Data Point Selection for Line Chart Visualization: Methodological Assessment and Evidence-Based Guidelines

Time series visualization plays a crucial role in identifying patterns and extracting insights across various domains. However, as datasets continue to grow in size, visualizing them effectively becomes challenging. Downsampling, which involves data aggregation or selection, is a well-established approach to overcome this challenge. This work focuses on data selection algorithms, which accomplish downsampling by selecting values from the original time series. Despite their widespread adoption in visualization platforms and time series databases, there is limited literature on the evaluation of these techniques. To address this, we propose an extensive metrics-based evaluation methodology. Our methodology analyzes visual representativeness by assessing how well a downsampled time series line chart visually approximates the original data. Moreover, our methodology includes a novel concept called "visual stability", which captures visual changes when updating (streaming) or interacting with the visualization (panning and zooming). We evaluated four data point selection algorithms across three open-source visualization toolkits using our proposed methodology, considering various figure-drawing properties. Following the analysis of our findings, we formulated a set of evidence-based guidelines for line chart visualization at scale with downsampling. To promote reproducibility and enable the qualitative evaluation of new advancements in time series data point selection, we have made our methodology and results openly accessible. The proposed evaluation methodology, along with the obtained insights from this study, establishes a foundation for future research in this domain.

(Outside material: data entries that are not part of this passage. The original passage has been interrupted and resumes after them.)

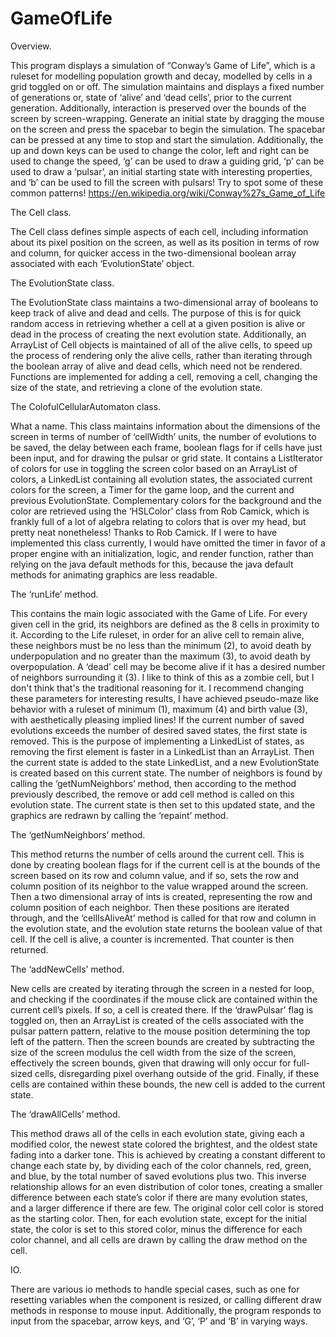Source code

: # GameOfLife
Overview.

This program displays a simulation of “Conway’s Game of Life”, which is a ruleset for modelling population growth and decay, modelled by cells in a grid toggled on or off. The simulation maintains and displays a fixed number of generations or, state of ‘alive’ and ‘dead cells’, prior to the current generation. Additionally, interaction is preserved over the bounds of the screen by screen-wrapping. Generate an initial state by dragging the mouse on the screen and press the spacebar to begin the simulation. The spacebar can be pressed at any time to stop and start the simulation. Additionally, the up and down keys can be used to change the color, left and right can be used to change the speed, ‘g’ can be used to draw a guiding grid, ‘p’ can be used to draw a ‘pulsar’, an initial starting state with interesting properties, and ‘b’ can be used to fill the screen with pulsars! Try to spot some of these common patterns! https://en.wikipedia.org/wiki/Conway%27s_Game_of_Life

The Cell class.

The Cell class defines simple aspects of each cell, including information about its pixel position on the screen, as well as its position in terms of row and column, for quicker access in the two-dimensional boolean array associated with each ‘EvolutionState’ object.

The EvolutionState class.

The EvolutionState class maintains a two-dimensional array of booleans to keep track of alive and dead and cells. The purpose of this is for quick random access in retrieving whether a cell at a given position is alive or dead in the process of creating the next evolution state. Additionally, an ArrayList of Cell objects is maintained of all of the alive cells, to speed up the process of rendering only the alive cells, rather than iterating through the boolean array of alive and dead cells, which need not be rendered. Functions are implemented for adding a cell, removing a cell, changing the size of the state, and retrieving a clone of the evolution state.

The ColofulCellularAutomaton class.

What a name. This class maintains information about the dimensions of the screen in terms of number of ‘cellWidth’ units, the number of evolutions to be saved, the delay between each frame, boolean flags for if cells have just been input, and for drawing the pulsar or grid state. It contains a ListIterator of colors for use in toggling the screen color based on an ArrayList of colors, a LinkedList containing all evolution states, the associated current colors for the screen, a Timer for the game loop, and the current and previous EvolutionState. Complementary colors for the background and the color are retrieved using the ‘HSLColor’ class from Rob Camick, which is frankly full of a lot of algebra relating to colors that is over my head, but pretty neat nonetheless! Thanks to Rob Camick. If I were to have implemented this class currently, I would have omitted the timer in favor of a proper engine with an initialization, logic, and render function, rather than relying on the java default methods for this, because the java default methods for animating graphics are less readable.

The ‘runLife’ method.

This contains the main logic associated with the Game of Life. For every given cell in the grid, its neighbors are defined as the 8 cells in proximity to it. According to the Life ruleset, in order for an alive cell to remain alive, these neighbors must be no less than the minimum (2), to avoid death by underpopulation and no greater than the maximum (3), to avoid death by overpopulation. A ‘dead’ cell may be become alive if it has a desired number of neighbors surrounding it (3). I like to think of this as a zombie cell, but I don't think that's the traditional reasoning for it. I recommend changing these parameters for interesting results, I have achieved pseudo-maze like behavior with a ruleset of minimum (1), maximum (4) and birth value (3), with aesthetically pleasing implied lines! If the current number of saved evolutions exceeds the number of desired saved states, the first state is removed. This is the purpose of implementing a LinkedList of states, as removing the first element is faster in a LinkedList than an ArrayList. Then the current state is added to the state LinkedList, and a new EvolutionState is created based on this current state. The number of neighbors is found by calling the ‘getNumNeighbors’ method, then according to the method previously described, the remove or add cell method is called on this evolution state. The current state is then set to this updated state, and the graphics are redrawn by calling the ‘repaint’ method.

The ‘getNumNeighbors’ method.

This method returns the number of cells around the current cell. This is done by creating boolean flags for if the current cell is at the bounds of the screen based on its row and column value, and if so, sets the row and column position of its neighbor to the value wrapped around the screen. Then a two dimensional array of ints is created, representing the row and column position of each neighbor. Then these positions are iterated through, and the ‘cellIsAliveAt’ method is called for that row and column in the evolution state, and the evolution state returns the boolean value of that cell. If the cell is alive, a counter is incremented. That counter is then returned.

The ‘addNewCells’ method.

New cells are created by iterating through the screen in a nested for loop, and checking if the coordinates if the mouse click are contained within the current cell’s pixels. If so, a cell is created there. If the ‘drawPulsar’ flag is toggled on, then an ArrayList is created of the cells associated with the pulsar pattern pattern, relative to the mouse position determining the top left of the pattern. Then the screen bounds are created by subtracting the size of the screen modulus the cell width from the size of the screen, effectively the screen bounds, given that drawing will only occur for full-sized cells, disregarding pixel overhang outside of the grid. Finally, if these cells are contained within these bounds, the new cell is added to the current state.

The ‘drawAllCells’ method.

This method draws all of the cells in each evolution state, giving each a modified color, the newest state colored the brightest, and the oldest state fading into a darker tone. This is achieved by creating a constant different to change each state by, by dividing each of the color channels, red, green, and blue, by the total number of saved evolutions plus two. This inverse relationship allows for an even distribution of color tones, creating a smaller difference between each state’s color if there are many evolution states, and a larger difference if there are few. The original color cell color is stored as the starting color. Then, for each evolution state, except for the initial state, the color is set to this stored color, minus the difference for each color channel, and all cells are drawn by calling the draw method on the cell.

IO.

There are various io methods to handle special cases, such as one for resetting variables when the component is resized, or calling different draw methods in response to mouse input. Additionally, the program responds to input from the spacebar, arrow keys, and ‘G’, ‘P’ and ‘B’ in varying ways.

翻译：时间序列可视化在跨领域识别模式与提取洞察中发挥着关键作用。然而，随着数据集规模持续增长，高效可视化面临挑战。数据降采样（通过数据聚合或选取实现）是应对这一挑战的成熟方法。本研究聚焦于数据选取算法——通过从原始时间序列中择取数值实现降采样。尽管此类算法在可视化平台和时间序列数据库中广泛应用，但对其评估的系统性文献仍显不足。为此，我们提出了一种基于多维指标的评估方法论。该方法通过衡量降采样后的时间序列折线图在视觉上对原始数据的近似程度，分析其视觉表征性。此外，本方法论创新性地引入"视觉稳定性"概念，用以捕捉数据更新（流式处理）或可视化交互（平移与缩放）时的视觉变化。我们运用所提出的方法论，结合多种图形绘制属性，对三个开源可视化工具包中的四种数据点选取算法进行了评估。基于实验结果分析，我们总结出一套适用于大规模降采样折线图可视化的循证指南。为促进研究可复现性及时间序列数据点选取新进展的定性评估，我们的方法论与结果已完全开放共享。本研究提出的评估方法论及所得见解，为该领域的后续研究奠定了基础。